Exercise goal:
All lines of the records below that contain the word "브라우저" must be listed.

Data:
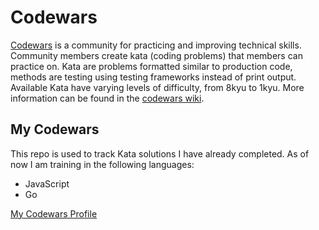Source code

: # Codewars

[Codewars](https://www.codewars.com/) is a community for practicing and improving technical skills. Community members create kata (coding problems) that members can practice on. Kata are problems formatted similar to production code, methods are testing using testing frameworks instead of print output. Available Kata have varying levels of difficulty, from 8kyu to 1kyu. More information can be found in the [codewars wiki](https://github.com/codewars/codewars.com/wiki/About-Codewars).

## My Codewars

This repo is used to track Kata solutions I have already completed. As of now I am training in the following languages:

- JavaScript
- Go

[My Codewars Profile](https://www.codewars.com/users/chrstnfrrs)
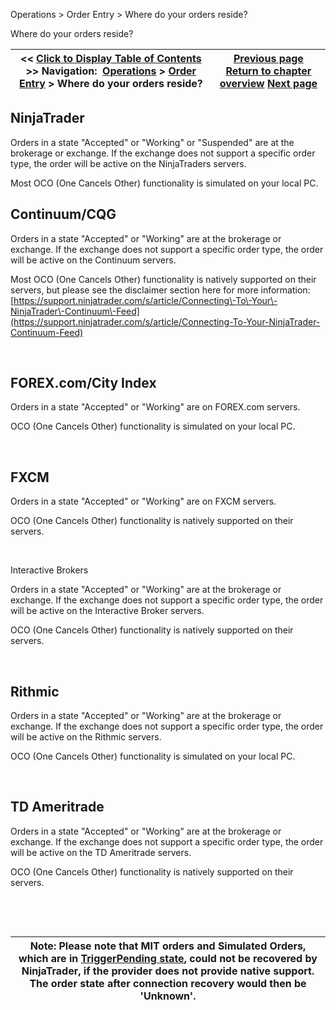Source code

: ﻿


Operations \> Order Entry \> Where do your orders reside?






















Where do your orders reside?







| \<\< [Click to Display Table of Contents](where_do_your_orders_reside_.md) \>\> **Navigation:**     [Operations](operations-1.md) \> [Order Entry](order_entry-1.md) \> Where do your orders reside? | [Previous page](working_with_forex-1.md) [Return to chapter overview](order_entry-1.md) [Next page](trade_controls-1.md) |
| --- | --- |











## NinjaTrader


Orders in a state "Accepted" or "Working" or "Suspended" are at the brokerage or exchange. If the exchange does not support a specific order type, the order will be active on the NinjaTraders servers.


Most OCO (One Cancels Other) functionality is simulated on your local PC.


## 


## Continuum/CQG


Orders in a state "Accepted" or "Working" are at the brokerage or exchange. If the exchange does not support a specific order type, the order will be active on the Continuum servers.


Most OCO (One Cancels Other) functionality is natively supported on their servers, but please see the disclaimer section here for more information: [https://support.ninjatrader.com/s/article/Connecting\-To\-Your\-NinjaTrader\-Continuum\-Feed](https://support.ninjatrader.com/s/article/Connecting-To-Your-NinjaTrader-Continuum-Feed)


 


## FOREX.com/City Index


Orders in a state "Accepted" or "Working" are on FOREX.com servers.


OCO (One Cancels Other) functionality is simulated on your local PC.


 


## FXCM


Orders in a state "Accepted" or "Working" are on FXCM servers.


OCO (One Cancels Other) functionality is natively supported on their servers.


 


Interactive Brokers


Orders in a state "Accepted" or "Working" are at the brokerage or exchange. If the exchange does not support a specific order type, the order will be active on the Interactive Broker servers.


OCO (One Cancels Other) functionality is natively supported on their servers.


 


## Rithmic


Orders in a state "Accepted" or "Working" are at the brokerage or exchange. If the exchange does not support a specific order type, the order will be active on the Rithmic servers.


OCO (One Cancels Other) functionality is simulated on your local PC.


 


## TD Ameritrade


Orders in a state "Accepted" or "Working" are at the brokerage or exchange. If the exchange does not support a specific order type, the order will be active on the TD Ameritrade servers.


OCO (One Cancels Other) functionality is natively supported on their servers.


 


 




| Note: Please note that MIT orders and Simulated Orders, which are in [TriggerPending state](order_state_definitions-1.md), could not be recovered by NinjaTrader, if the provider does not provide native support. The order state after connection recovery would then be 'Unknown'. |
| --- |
--
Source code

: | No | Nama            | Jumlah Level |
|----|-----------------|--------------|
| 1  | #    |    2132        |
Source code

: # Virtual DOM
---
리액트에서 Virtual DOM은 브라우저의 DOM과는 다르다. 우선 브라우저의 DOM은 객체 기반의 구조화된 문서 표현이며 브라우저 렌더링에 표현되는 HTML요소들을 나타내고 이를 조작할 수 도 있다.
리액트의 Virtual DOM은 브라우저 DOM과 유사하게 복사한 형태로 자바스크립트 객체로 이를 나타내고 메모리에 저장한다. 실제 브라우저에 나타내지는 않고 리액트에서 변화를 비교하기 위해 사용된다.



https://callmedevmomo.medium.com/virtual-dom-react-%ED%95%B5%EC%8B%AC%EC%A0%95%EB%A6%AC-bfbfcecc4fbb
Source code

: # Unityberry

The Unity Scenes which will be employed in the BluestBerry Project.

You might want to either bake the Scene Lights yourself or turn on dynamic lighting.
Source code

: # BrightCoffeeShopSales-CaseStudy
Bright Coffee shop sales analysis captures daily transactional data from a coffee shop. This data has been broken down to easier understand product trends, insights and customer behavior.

Written solution:
리액트에서 Virtual DOM은 브라우저의 DOM과는 다르다. 우선 브라우저의 DOM은 객체 기반의 구조화된 문서 표현이며 브라우저 렌더링에 표현되는 HTML요소들을 나타내고 이를 조작할 수 도 있다.
리액트의 Virtual DOM은 브라우저 DOM과 유사하게 복사한 형태로 자바스크립트 객체로 이를 나타내고 메모리에 저장한다. 실제 브라우저에 나타내지는 않고 리액트에서 변화를 비교하기 위해 사용된다.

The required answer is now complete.